• [ASSIGNMENT]:
Would you return every entry below without a single difference?

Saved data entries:
══════════════════════════════
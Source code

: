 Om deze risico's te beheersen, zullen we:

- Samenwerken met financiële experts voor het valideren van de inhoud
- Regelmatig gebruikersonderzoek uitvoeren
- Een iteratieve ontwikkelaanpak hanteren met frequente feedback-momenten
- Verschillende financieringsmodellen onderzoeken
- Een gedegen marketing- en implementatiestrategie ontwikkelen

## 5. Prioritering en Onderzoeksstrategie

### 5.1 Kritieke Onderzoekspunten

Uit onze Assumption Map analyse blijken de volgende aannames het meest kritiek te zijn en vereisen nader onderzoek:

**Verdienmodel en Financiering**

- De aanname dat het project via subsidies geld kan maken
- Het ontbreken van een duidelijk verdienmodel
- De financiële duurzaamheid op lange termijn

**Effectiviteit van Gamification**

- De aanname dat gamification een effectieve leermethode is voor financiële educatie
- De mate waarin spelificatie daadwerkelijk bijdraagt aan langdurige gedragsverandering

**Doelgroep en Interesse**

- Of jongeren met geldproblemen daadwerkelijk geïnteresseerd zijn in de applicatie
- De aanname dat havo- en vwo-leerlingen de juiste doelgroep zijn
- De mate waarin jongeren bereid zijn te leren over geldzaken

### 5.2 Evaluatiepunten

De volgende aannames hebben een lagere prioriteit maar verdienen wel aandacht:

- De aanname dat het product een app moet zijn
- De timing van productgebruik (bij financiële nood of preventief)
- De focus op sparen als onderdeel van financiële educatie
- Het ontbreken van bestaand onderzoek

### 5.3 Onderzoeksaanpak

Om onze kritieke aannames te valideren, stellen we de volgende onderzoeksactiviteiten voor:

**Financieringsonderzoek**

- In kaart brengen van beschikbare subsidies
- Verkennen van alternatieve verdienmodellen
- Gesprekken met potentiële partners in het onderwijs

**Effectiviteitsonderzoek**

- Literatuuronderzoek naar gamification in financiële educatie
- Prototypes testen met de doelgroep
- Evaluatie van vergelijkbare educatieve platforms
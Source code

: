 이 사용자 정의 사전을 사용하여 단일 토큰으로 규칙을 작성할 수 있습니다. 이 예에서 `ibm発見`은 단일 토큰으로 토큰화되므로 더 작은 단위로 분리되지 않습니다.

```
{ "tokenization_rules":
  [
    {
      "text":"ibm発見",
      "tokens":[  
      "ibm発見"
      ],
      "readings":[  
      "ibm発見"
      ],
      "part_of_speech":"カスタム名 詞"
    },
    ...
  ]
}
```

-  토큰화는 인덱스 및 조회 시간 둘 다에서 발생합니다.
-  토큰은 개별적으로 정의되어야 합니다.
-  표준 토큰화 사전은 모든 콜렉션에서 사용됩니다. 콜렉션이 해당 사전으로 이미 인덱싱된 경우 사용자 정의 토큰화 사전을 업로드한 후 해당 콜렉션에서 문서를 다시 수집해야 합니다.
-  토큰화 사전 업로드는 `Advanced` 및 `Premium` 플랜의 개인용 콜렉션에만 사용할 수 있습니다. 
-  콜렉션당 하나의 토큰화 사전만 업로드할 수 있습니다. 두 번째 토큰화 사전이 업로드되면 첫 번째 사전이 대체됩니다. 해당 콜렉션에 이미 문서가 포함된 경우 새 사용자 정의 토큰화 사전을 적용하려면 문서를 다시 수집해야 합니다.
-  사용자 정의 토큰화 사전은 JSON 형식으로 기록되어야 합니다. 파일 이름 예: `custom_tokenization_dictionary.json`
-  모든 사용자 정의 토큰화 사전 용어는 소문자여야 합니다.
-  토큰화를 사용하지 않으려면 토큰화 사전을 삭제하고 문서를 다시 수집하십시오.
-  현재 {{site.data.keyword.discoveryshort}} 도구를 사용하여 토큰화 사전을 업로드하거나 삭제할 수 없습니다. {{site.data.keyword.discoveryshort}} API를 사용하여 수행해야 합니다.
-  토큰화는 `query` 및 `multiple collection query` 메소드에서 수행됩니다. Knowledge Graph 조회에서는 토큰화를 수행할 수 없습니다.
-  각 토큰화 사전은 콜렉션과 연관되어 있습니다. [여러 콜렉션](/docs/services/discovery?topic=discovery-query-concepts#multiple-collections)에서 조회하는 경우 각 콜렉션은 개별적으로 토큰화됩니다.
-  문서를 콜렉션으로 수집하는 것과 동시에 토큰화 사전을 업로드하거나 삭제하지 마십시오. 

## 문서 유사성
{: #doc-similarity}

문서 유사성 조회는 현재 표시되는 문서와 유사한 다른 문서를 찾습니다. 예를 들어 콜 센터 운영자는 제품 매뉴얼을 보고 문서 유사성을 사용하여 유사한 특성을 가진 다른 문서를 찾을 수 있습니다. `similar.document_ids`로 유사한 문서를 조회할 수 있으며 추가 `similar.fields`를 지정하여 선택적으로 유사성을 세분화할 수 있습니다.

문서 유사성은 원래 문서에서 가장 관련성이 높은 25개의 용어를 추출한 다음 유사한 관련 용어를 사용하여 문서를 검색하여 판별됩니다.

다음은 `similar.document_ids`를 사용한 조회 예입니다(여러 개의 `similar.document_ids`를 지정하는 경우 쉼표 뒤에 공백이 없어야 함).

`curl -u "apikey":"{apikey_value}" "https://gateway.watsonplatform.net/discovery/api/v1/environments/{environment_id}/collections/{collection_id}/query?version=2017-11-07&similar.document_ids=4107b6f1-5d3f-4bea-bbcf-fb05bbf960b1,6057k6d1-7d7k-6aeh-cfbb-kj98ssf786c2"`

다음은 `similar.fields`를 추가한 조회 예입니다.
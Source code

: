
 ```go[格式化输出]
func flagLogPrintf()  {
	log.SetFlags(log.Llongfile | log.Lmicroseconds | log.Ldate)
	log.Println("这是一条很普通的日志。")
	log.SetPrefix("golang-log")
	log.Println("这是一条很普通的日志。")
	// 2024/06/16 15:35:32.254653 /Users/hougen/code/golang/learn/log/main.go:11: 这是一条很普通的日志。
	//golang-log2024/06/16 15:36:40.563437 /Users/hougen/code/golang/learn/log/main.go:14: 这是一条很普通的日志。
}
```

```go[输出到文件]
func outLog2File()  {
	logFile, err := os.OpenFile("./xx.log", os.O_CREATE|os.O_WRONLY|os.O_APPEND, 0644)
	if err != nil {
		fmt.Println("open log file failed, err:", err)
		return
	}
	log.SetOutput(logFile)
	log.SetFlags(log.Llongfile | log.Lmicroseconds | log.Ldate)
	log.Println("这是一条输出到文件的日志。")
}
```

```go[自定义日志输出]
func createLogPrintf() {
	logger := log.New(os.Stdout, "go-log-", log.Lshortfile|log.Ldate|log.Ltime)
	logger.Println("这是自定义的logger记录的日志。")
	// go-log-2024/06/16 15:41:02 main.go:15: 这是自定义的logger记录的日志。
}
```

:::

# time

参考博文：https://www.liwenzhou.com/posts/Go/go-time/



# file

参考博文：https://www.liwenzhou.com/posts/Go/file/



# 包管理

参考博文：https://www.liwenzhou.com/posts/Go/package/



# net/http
══════════════════════════════
• [EXERCISE RESULT]:
Source code

: Om deze risico's te beheersen, zullen we:

- Samenwerken met financiële experts voor het valideren van de inhoud
- Regelmatig gebruikersonderzoek uitvoeren
- Een iteratieve ontwikkelaanpak hanteren met frequente feedback-momenten
- Verschillende financieringsmodellen onderzoeken
- Een gedegen marketing- en implementatiestrategie ontwikkelen

## 5. Prioritering en Onderzoeksstrategie

### 5.1 Kritieke Onderzoekspunten

Uit onze Assumption Map analyse blijken de volgende aannames het meest kritiek te zijn en vereisen nader onderzoek:

**Verdienmodel en Financiering**

- De aanname dat het project via subsidies geld kan maken
- Het ontbreken van een duidelijk verdienmodel
- De financiële duurzaamheid op lange termijn

**Effectiviteit van Gamification**

- De aanname dat gamification een effectieve leermethode is voor financiële educatie
- De mate waarin spelificatie daadwerkelijk bijdraagt aan langdurige gedragsverandering

**Doelgroep en Interesse**

- Of jongeren met geldproblemen daadwerkelijk geïnteresseerd zijn in de applicatie
- De aanname dat havo- en vwo-leerlingen de juiste doelgroep zijn
- De mate waarin jongeren bereid zijn te leren over geldzaken

### 5.2 Evaluatiepunten

De volgende aannames hebben een lagere prioriteit maar verdienen wel aandacht:

- De aanname dat het product een app moet zijn
- De timing van productgebruik (bij financiële nood of preventief)
- De focus op sparen als onderdeel van financiële educatie
- Het ontbreken van bestaand onderzoek

### 5.3 Onderzoeksaanpak

Om onze kritieke aannames te valideren, stellen we de volgende onderzoeksactiviteiten voor:

**Financieringsonderzoek**

- In kaart brengen van beschikbare subsidies
- Verkennen van alternatieve verdienmodellen
- Gesprekken met potentiële partners in het onderwijs

**Effectiviteitsonderzoek**

- Literatuuronderzoek naar gamification in financiële educatie
- Prototypes testen met de doelgroep
- Evaluatie van vergelijkbare educatieve platforms
Source code

: 이 사용자 정의 사전을 사용하여 단일 토큰으로 규칙을 작성할 수 있습니다. 이 예에서 `ibm発見`은 단일 토큰으로 토큰화되므로 더 작은 단위로 분리되지 않습니다.

```
{ "tokenization_rules":
  [
    {
      "text":"ibm発見",
      "tokens":[  
      "ibm発見"
      ],
      "readings":[  
      "ibm発見"
      ],
      "part_of_speech":"カスタム名 詞"
    },
    ...
  ]
}
```

-  토큰화는 인덱스 및 조회 시간 둘 다에서 발생합니다.
-  토큰은 개별적으로 정의되어야 합니다.
-  표준 토큰화 사전은 모든 콜렉션에서 사용됩니다. 콜렉션이 해당 사전으로 이미 인덱싱된 경우 사용자 정의 토큰화 사전을 업로드한 후 해당 콜렉션에서 문서를 다시 수집해야 합니다.
-  토큰화 사전 업로드는 `Advanced` 및 `Premium` 플랜의 개인용 콜렉션에만 사용할 수 있습니다. 
-  콜렉션당 하나의 토큰화 사전만 업로드할 수 있습니다. 두 번째 토큰화 사전이 업로드되면 첫 번째 사전이 대체됩니다. 해당 콜렉션에 이미 문서가 포함된 경우 새 사용자 정의 토큰화 사전을 적용하려면 문서를 다시 수집해야 합니다.
-  사용자 정의 토큰화 사전은 JSON 형식으로 기록되어야 합니다. 파일 이름 예: `custom_tokenization_dictionary.json`
-  모든 사용자 정의 토큰화 사전 용어는 소문자여야 합니다.
-  토큰화를 사용하지 않으려면 토큰화 사전을 삭제하고 문서를 다시 수집하십시오.
-  현재 {{site.data.keyword.discoveryshort}} 도구를 사용하여 토큰화 사전을 업로드하거나 삭제할 수 없습니다. {{site.data.keyword.discoveryshort}} API를 사용하여 수행해야 합니다.
-  토큰화는 `query` 및 `multiple collection query` 메소드에서 수행됩니다. Knowledge Graph 조회에서는 토큰화를 수행할 수 없습니다.
-  각 토큰화 사전은 콜렉션과 연관되어 있습니다. [여러 콜렉션](/docs/services/discovery?topic=discovery-query-concepts#multiple-collections)에서 조회하는 경우 각 콜렉션은 개별적으로 토큰화됩니다.
-  문서를 콜렉션으로 수집하는 것과 동시에 토큰화 사전을 업로드하거나 삭제하지 마십시오. 

## 문서 유사성
{: #doc-similarity}

문서 유사성 조회는 현재 표시되는 문서와 유사한 다른 문서를 찾습니다. 예를 들어 콜 센터 운영자는 제품 매뉴얼을 보고 문서 유사성을 사용하여 유사한 특성을 가진 다른 문서를 찾을 수 있습니다. `similar.document_ids`로 유사한 문서를 조회할 수 있으며 추가 `similar.fields`를 지정하여 선택적으로 유사성을 세분화할 수 있습니다.

문서 유사성은 원래 문서에서 가장 관련성이 높은 25개의 용어를 추출한 다음 유사한 관련 용어를 사용하여 문서를 검색하여 판별됩니다.

다음은 `similar.document_ids`를 사용한 조회 예입니다(여러 개의 `similar.document_ids`를 지정하는 경우 쉼표 뒤에 공백이 없어야 함).

`curl -u "apikey":"{apikey_value}" "https://gateway.watsonplatform.net/discovery/api/v1/environments/{environment_id}/collections/{collection_id}/query?version=2017-11-07&similar.document_ids=4107b6f1-5d3f-4bea-bbcf-fb05bbf960b1,6057k6d1-7d7k-6aeh-cfbb-kj98ssf786c2"`

다음은 `similar.fields`를 추가한 조회 예입니다.
Source code

:
 ```go[格式化输出]
func flagLogPrintf()  {
	log.SetFlags(log.Llongfile | log.Lmicroseconds | log.Ldate)
	log.Println("这是一条很普通的日志。")
	log.SetPrefix("golang-log")
	log.Println("这是一条很普通的日志。")
	// 2024/06/16 15:35:32.254653 /Users/hougen/code/golang/learn/log/main.go:11: 这是一条很普通的日志。
	//golang-log2024/06/16 15:36:40.563437 /Users/hougen/code/golang/learn/log/main.go:14: 这是一条很普通的日志。
}
```

```go[输出到文件]
func outLog2File()  {
	logFile, err := os.OpenFile("./xx.log", os.O_CREATE|os.O_WRONLY|os.O_APPEND, 0644)
	if err != nil {
		fmt.Println("open log file failed, err:", err)
		return
	}
	log.SetOutput(logFile)
	log.SetFlags(log.Llongfile | log.Lmicroseconds | log.Ldate)
	log.Println("这是一条输出到文件的日志。")
}
```

```go[自定义日志输出]
func createLogPrintf() {
	logger := log.New(os.Stdout, "go-log-", log.Lshortfile|log.Ldate|log.Ltime)
	logger.Println("这是自定义的logger记录的日志。")
	// go-log-2024/06/16 15:41:02 main.go:15: 这是自定义的logger记录的日志。
}
```

:::

# time

参考博文：https://www.liwenzhou.com/posts/Go/go-time/



# file

参考博文：https://www.liwenzhou.com/posts/Go/file/



# 包管理

参考博文：https://www.liwenzhou.com/posts/Go/package/



# net/http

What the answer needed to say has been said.